O meio para mover os corações tem como raiz a emoção, por brotos as palavras, a música são suas flores e o significado é o fruto.
A poesia é uma das expressões que chegou até nós do fundo dos tempos. Todas as civilizações da antigüidade cultivaram esta arte. Assim temos, por exemplo, na Suméria “O Poema de Gilgamesh”, que pela importância de sua mensagem transmitiu-se para civilizações sucessivas e nos chega procedente de uma recopilação feita com texto sumério, babilônico, assírio e hitita.
Também é destacável na Babilônia o chamado Enuma Elish, traduzido como “O Poema da Criação”, que nos relata a aparição do Universo de um tempo em que nada existia.

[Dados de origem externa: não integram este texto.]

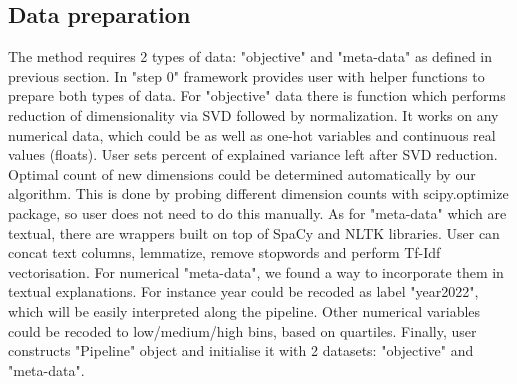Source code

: \documentclass[
 twocolumn,
]{ceurart}
\begin{document}
\subsection{Data preparation}
The method requires 2 types of data: "objective" and "meta-data" as defined in previous section.
In "step 0" framework provides user with helper functions to prepare both types of data.
For "objective" data there is function which performs reduction of dimensionality via SVD followed by normalization.
It works on any numerical data, which could be as well as one-hot variables and continuous real values (floats).
User sets percent of explained variance left after SVD reduction.
Optimal count of new dimensions could be determined automatically by our algorithm.
This is done by probing different dimension counts with scipy.optimize package, so user does not need to do this manually.
As for "meta-data" which are textual, there are wrappers built on top of SpaCy and NLTK libraries.
User can concat text columns, lemmatize, remove stopwords and perform Tf-Idf vectorisation.
For numerical "meta-data", we found a way to incorporate them in textual explanations.
For instance year could be recoded as label "year2022", which will be easily interpreted along the pipeline.
Other numerical variables could be recoded to low/medium/high bins, based on quartiles.
Finally, user constructs "Pipeline" object and initialise it with 2 datasets: "objective" and "meta-data".
\end{document}

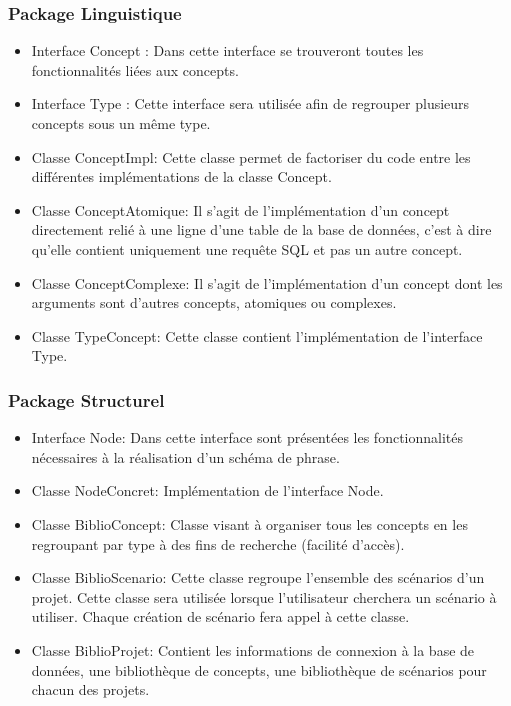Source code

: \documentclass[12pt]{report}
\begin{document}
\subsubsection*{Package Linguistique}
\begin{itemize}
\item Interface Concept : Dans cette interface se trouveront toutes les fonctionnalités liées aux concepts.

\item Interface Type : Cette interface sera utilisée afin de regrouper plusieurs concepts sous un même type. 

\item Classe ConceptImpl: Cette classe permet de factoriser du code entre les différentes implémentations de la classe Concept.

\item Classe ConceptAtomique: Il s'agit de l'implémentation d'un concept directement relié à une ligne d'une table de la base de données, c'est à dire qu'elle contient uniquement une requête SQL et pas un autre concept.

\item Classe ConceptComplexe: Il s'agit de l'implémentation d'un concept dont les arguments sont d'autres concepts, atomiques ou complexes.

\item Classe TypeConcept: Cette classe contient l'implémentation de l'interface Type.
\end{itemize}

\subsubsection*{Package Structurel}
\begin{itemize}
\item Interface Node: Dans cette interface sont présentées les fonctionnalités nécessaires à la réalisation d'un schéma de phrase.

\item Classe NodeConcret: Implémentation de l'interface Node.

\item Classe BiblioConcept: Classe visant à organiser tous les concepts en les regroupant par type à des fins de recherche (facilité d'accès).

\item Classe BiblioScenario: Cette classe regroupe l'ensemble des scénarios d'un projet. Cette classe sera utilisée lorsque l'utilisateur cherchera un scénario à utiliser. Chaque création de scénario fera appel à cette classe.

\item Classe BiblioProjet: Contient les informations de connexion à la base de données, une bibliothèque de concepts, une bibliothèque de scénarios pour chacun des projets.
\end{itemize}
\end{document}
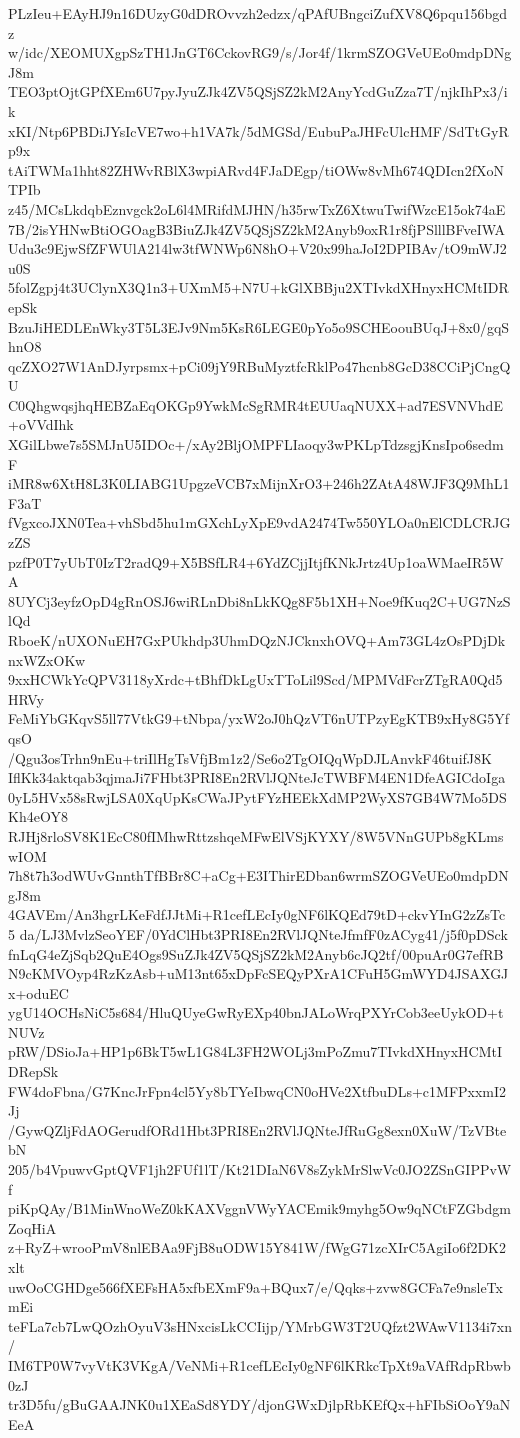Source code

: PLzIeu+EAyHJ9n16DUzyG0dDROvvzh2edzx/qPAfUBngciZufXV8Q6pqu156bgdz
w/idc/XEOMUXgpSzTH1JnGT6CckovRG9/s/Jor4f/1krmSZOGVeUEo0mdpDNgJ8m
TEO3ptOjtGPfXEm6U7pyJyuZJk4ZV5QSjSZ2kM2AnyYcdGuZza7T/njkIhPx3/ik
xKI/Ntp6PBDiJYsIcVE7wo+h1VA7k/5dMGSd/EubuPaJHFcUlcHMF/SdTtGyRp9x
tAiTWMa1hht82ZHWvRBlX3wpiARvd4FJaDEgp/tiOWw8vMh674QDIcn2fXoNTPIb
z45/MCsLkdqbEznvgck2oL6l4MRifdMJHN/h35rwTxZ6XtwuTwifWzcE15ok74aE
7B/2isYHNwBtiOGOagB3BiuZJk4ZV5QSjSZ2kM2Anyb9oxR1r8fjPSlllBFveIWA
Udu3c9EjwSfZFWUlA214lw3tfWNWp6N8hO+V20x99haJoI2DPIBAv/tO9mWJ2u0S
5folZgpj4t3UClynX3Q1n3+UXmM5+N7U+kGlXBBju2XTIvkdXHnyxHCMtIDRepSk
BzuJiHEDLEnWky3T5L3EJv9Nm5KsR6LEGE0pYo5o9SCHEoouBUqJ+8x0/gqShnO8
qcZXO27W1AnDJyrpsmx+pCi09jY9RBuMyztfcRklPo47hcnb8GcD38CCiPjCngQU
C0QhgwqsjhqHEBZaEqOKGp9YwkMcSgRMR4tEUUaqNUXX+ad7ESVNVhdE+oVVdIhk
XGilLbwe7s5SMJnU5IDOc+/xAy2BljOMPFLIaoqy3wPKLpTdzsgjKnsIpo6sedmF
iMR8w6XtH8L3K0LIABG1UpgzeVCB7xMijnXrO3+246h2ZAtA48WJF3Q9MhL1F3aT
fVgxcoJXN0Tea+vhSbd5hu1mGXchLyXpE9vdA2474Tw550YLOa0nElCDLCRJGzZS
pzfP0T7yUbT0IzT2radQ9+X5BSfLR4+6YdZCjjItjfKNkJrtz4Up1oaWMaeIR5WA
8UYCj3eyfzOpD4gRnOSJ6wiRLnDbi8nLkKQg8F5b1XH+Noe9fKuq2C+UG7NzSlQd
RboeK/nUXONuEH7GxPUkhdp3UhmDQzNJCknxhOVQ+Am73GL4zOsPDjDknxWZxOKw
9xxHCWkYcQPV3118yXrdc+tBhfDkLgUxTToLil9Scd/MPMVdFcrZTgRA0Qd5HRVy
FeMiYbGKqvS5ll77VtkG9+tNbpa/yxW2oJ0hQzVT6nUTPzyEgKTB9xHy8G5YfqsO
/Qgu3osTrhn9nEu+triIlHgTsVfjBm1z2/Se6o2TgOIQqWpDJLAnvkF46tuifJ8K
IflKk34aktqab3qjmaJi7FHbt3PRI8En2RVlJQNteJcTWBFM4EN1DfeAGICdoIga
0yL5HVx58sRwjLSA0XqUpKsCWaJPytFYzHEEkXdMP2WyXS7GB4W7Mo5DSKh4eOY8
RJHj8rloSV8K1EcC80fIMhwRttzshqeMFwElVSjKYXY/8W5VNnGUPb8gKLmswIOM
7h8t7h3odWUvGnnthTfBBr8C+aCg+E3IThirEDban6wrmSZOGVeUEo0mdpDNgJ8m
4GAVEm/An3hgrLKeFdfJJtMi+R1cefLEcIy0gNF6lKQEd79tD+ckvYInG2zZsTc5
da/LJ3MvlzSeoYEF/0YdClHbt3PRI8En2RVlJQNteJfmfF0zACyg41/j5f0pDSck
fnLqG4eZjSqb2QuE4Ogs9SuZJk4ZV5QSjSZ2kM2Anyb6cJQ2tf/00puAr0G7efRB
N9cKMVOyp4RzKzAsb+uM13nt65xDpFcSEQyPXrA1CFuH5GmWYD4JSAXGJx+oduEC
ygU14OCHsNiC5s684/HluQUyeGwRyEXp40bnJALoWrqPXYrCob3eeUykOD+tNUVz
pRW/DSioJa+HP1p6BkT5wL1G84L3FH2WOLj3mPoZmu7TIvkdXHnyxHCMtIDRepSk
FW4doFbna/G7KncJrFpn4cl5Yy8bTYeIbwqCN0oHVe2XtfbuDLs+c1MFPxxmI2Jj
/GywQZljFdAOGerudfORd1Hbt3PRI8En2RVlJQNteJfRuGg8exn0XuW/TzVBtebN
205/b4VpuwvGptQVF1jh2FUf1lT/Kt21DIaN6V8sZykMrSlwVc0JO2ZSnGIPPvWf
piKpQAy/B1MinWnoWeZ0kKAXVggnVWyYACEmik9myhg5Ow9qNCtFZGbdgmZoqHiA
z+RyZ+wrooPmV8nlEBAa9FjB8uODW15Y841W/fWgG71zcXIrC5AgiIo6f2DK2xlt
uwOoCGHDge566fXEFsHA5xfbEXmF9a+BQux7/e/Qqks+zvw8GCFa7e9nsleTxmEi
teFLa7cb7LwQOzhOyuV3sHNxcisLkCCIijp/YMrbGW3T2UQfzt2WAwV1134i7xn/
IM6TP0W7vyVtK3VKgA/VeNMi+R1cefLEcIy0gNF6lKRkcTpXt9aVAfRdpRbwb0zJ
tr3D5fu/gBuGAAJNK0u1XEaSd8YDY/djonGWxDjlpRbKEfQx+hFIbSiOoY9aNEeA
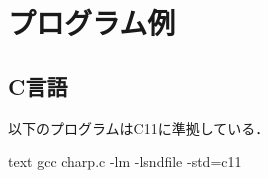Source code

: \documentclass[../../main]{subfiles}
\begin{document}
\chapter{プログラム例}

\section{C言語}

以下のプログラムはC11に準拠している．


\begin{codeblock}{text}
gcc charp.c -lm -lsndfile -std=c11
\end{codeblock}
\end{document}
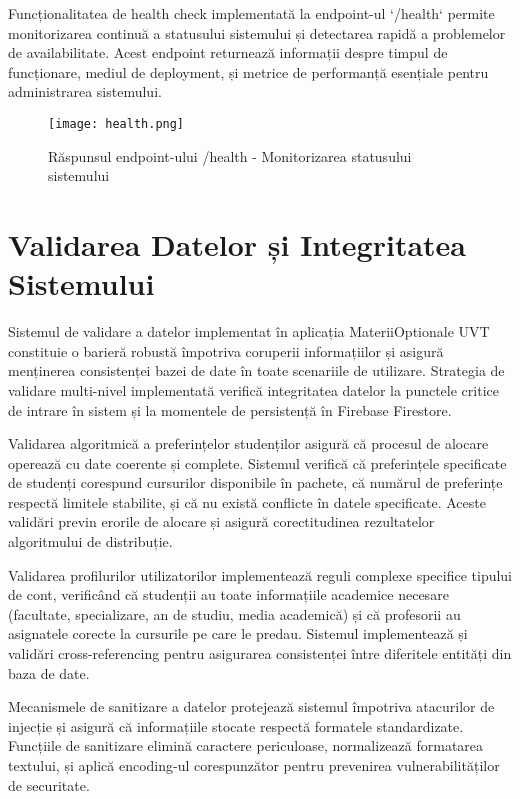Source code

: \documentclass[12pt,a4paper]{report}
\begin{document}
Funcționalitatea de health check implementată la endpoint-ul `/health` permite monitorizarea continuă a statusului sistemului și detectarea rapidă a problemelor de availabilitate. Acest endpoint returnează informații despre timpul de funcționare, mediul de deployment, și metrice de performanță esențiale pentru administrarea sistemului.

\begin{figure}[H]
\centering
\texttt{[image: health.png]}
\caption{Răspunsul endpoint-ului /health - Monitorizarea statusului sistemului}
\label{fig:health-endpoint}
\end{figure}

\section{Validarea Datelor și Integritatea Sistemului}

Sistemul de validare a datelor implementat în aplicația MateriiOptionale UVT constituie o barieră robustă împotriva coruperii informațiilor și asigură menținerea consistenței bazei de date în toate scenariile de utilizare. Strategia de validare multi-nivel implementată verifică integritatea datelor la punctele critice de intrare în sistem și la momentele de persistență în Firebase Firestore.

Validarea algoritmică a preferințelor studenților asigură că procesul de alocare operează cu date coerente și complete. Sistemul verifică că preferințele specificate de studenți corespund cursurilor disponibile în pachete, că numărul de preferințe respectă limitele stabilite, și că nu există conflicte în datele specificate. Aceste validări previn erorile de alocare și asigură corectitudinea rezultatelor algoritmului de distribuție.

Validarea profilurilor utilizatorilor implementează reguli complexe specifice tipului de cont, verificând că studenții au toate informațiile academice necesare (facultate, specializare, an de studiu, media academică) și că profesorii au asignatele corecte la cursurile pe care le predau. Sistemul implementează și validări cross-referencing pentru asigurarea consistenței între diferitele entități din baza de date.

Mecanismele de sanitizare a datelor protejează sistemul împotriva atacurilor de injecție și asigură că informațiile stocate respectă formatele standardizate. Funcțiile de sanitizare elimină caractere periculoase, normalizează formatarea textului, și aplică encoding-ul corespunzător pentru prevenirea vulnerabilităților de securitate.
\end{document}
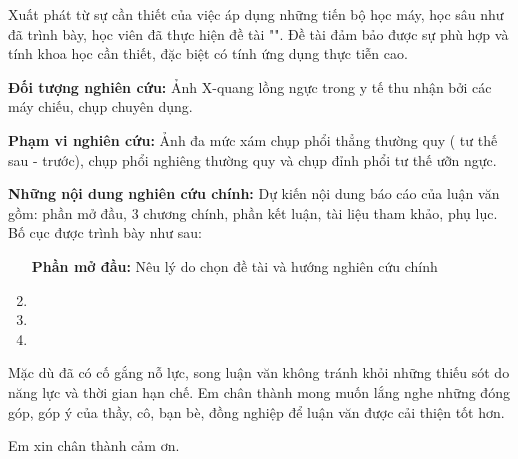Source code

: Xuất phát từ sự cần thiết của việc áp dụng những tiến bộ học máy, học sâu như đã trình bày, học viên đã thực hiện đề tài "\tenluanvan". Đề tài đảm bảo được sự phù hợp và tính khoa học cần thiết, đặc biệt có tính ứng dụng thực tiễn cao. 

\textbf{Đối tượng nghiên cứu:} Ảnh X-quang lồng ngực trong y tế thu nhận bởi các máy chiếu, chụp chuyên dụng.

\textbf{Phạm vi nghiên cứu:} Ảnh đa mức xám chụp phổi thẳng thường quy ( tư thế sau - trước), chụp phổi nghiêng thường quy và chụp đỉnh phổi tư thế ưỡn ngực.

\textbf{Những nội dung nghiên cứu chính:} Dự kiến nội dung báo cáo của luận văn gồm: phần mở đầu, 3 chương chính, phần kết luận, tài liệu tham khảo, phụ lục. Bố cục được trình bày như sau:

\begin{enumerate}[wide, label=\bfseries Chương \arabic*:]
	\item [\bfseries Phần mở đầu:] Nêu lý do chọn đề tài và hướng nghiên cứu chính
	\item \tenchuongi 
	\item \tenchuongii
	\item \tenchuongiii
\end{enumerate}

Mặc dù đã có cố gắng nỗ lực, song luận văn không tránh khỏi những thiếu sót do năng lực và thời gian hạn chế. Em chân thành mong muốn lắng nghe những đóng góp, góp ý của thầy, cô, bạn bè, đồng nghiệp để luận văn được cải thiện tốt hơn.

Em xin chân thành cảm ơn.
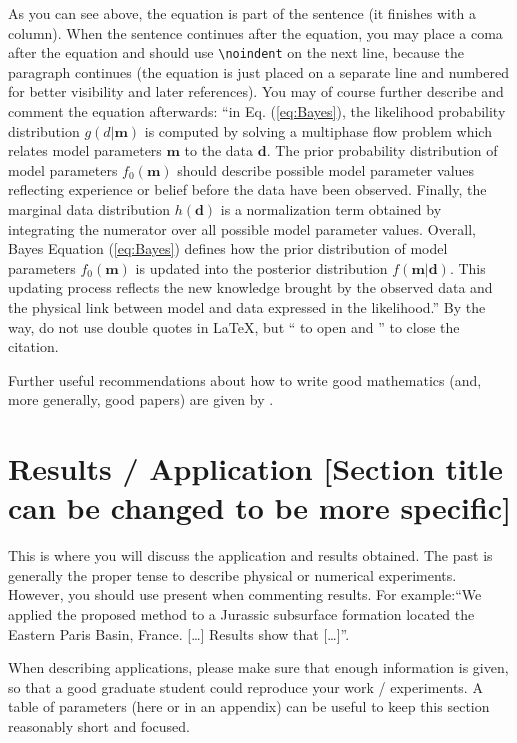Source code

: \documentclass[preprint]{ring}
\begin{document}
\noindent As you can see above, the equation is part of the sentence (it finishes with a column). When the sentence continues after the equation, you may place a coma after the equation and should use \verb|\noindent| on the next line, because the paragraph continues (the equation is just placed on a separate line and numbered for better visibility and later references). You may of course further describe and comment the equation afterwards: ``in Eq. (\ref{eq:Bayes}), the likelihood probability distribution $g(d|\mathbf{m})$ is computed by solving a multiphase flow problem which relates model parameters $\mathbf{m}$ to the data $\mathbf{d}$. The prior probability distribution of model parameters $f_0 (\mathbf{m})$ should describe possible model parameter values reflecting experience or belief before the data have been observed. Finally, the marginal data distribution $h(\mathbf{d})$ is a normalization term obtained by integrating the numerator over all possible model parameter values. Overall, Bayes Equation (\ref{eq:Bayes}) defines how the prior distribution of model parameters $f_0 (\mathbf{m})$ is updated into the posterior distribution $f(\mathbf{m}|\mathbf{d})$. This updating process reflects the new knowledge brought by the observed data and the physical link between model and data expressed in the likelihood.'' By the way, do not use double quotes in  \LaTeX, but `` to open and '' to close the citation. 

Further useful recommendations about how to write good mathematics (and, more generally, good papers) are given by \citet{Lee2010}.

\section{Results / Application [Section title can be changed to be more specific]}
\label{appli}

This is where you will discuss the application and results obtained. The past is generally the proper tense to describe physical or numerical experiments. However, you should use present when commenting results. For example:``We applied the proposed method to a Jurassic subsurface formation located the Eastern Paris Basin, France. […] Results show that […]''.

When describing applications, please make sure that enough information is given, so that a good graduate student could reproduce your work / experiments. A table of parameters (here or in an appendix) can be useful to keep this section reasonably short and focused.
\end{document}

Na Índia, a monumental obra denominada “O Mahabharata”, que consta de duzentos e vinte mil versos recolhidos em dezoito livros. Este grande poema épico é provavelmente o mais extenso do mundo, e inclui um esboço do Ramâyana e o Bhagavad-Gîta ou Canto do Senhor, com os sublimes ensinamentos que Krishna outorga ao seu discípulo, o príncipe Arjuna.
Tradições chinesas nos relatam que sua poesia se originou com o Imperador Shu de Yu e foi posteriormente recopilada pelo sábio Confúcio. Do denominado “Livro da Poesia” diziam que nada o superava em manter as normas corretas de êxito e fracasso no governo, em mover o céu e a terra e em apelar aos espíritos dos deuses. Os reis antigos o usavam para “perpetuar os laços, aperfeiçoar a reverência, aprofundar relações humanas, embelezar a instrução rural e melhorar os costumes sociais”.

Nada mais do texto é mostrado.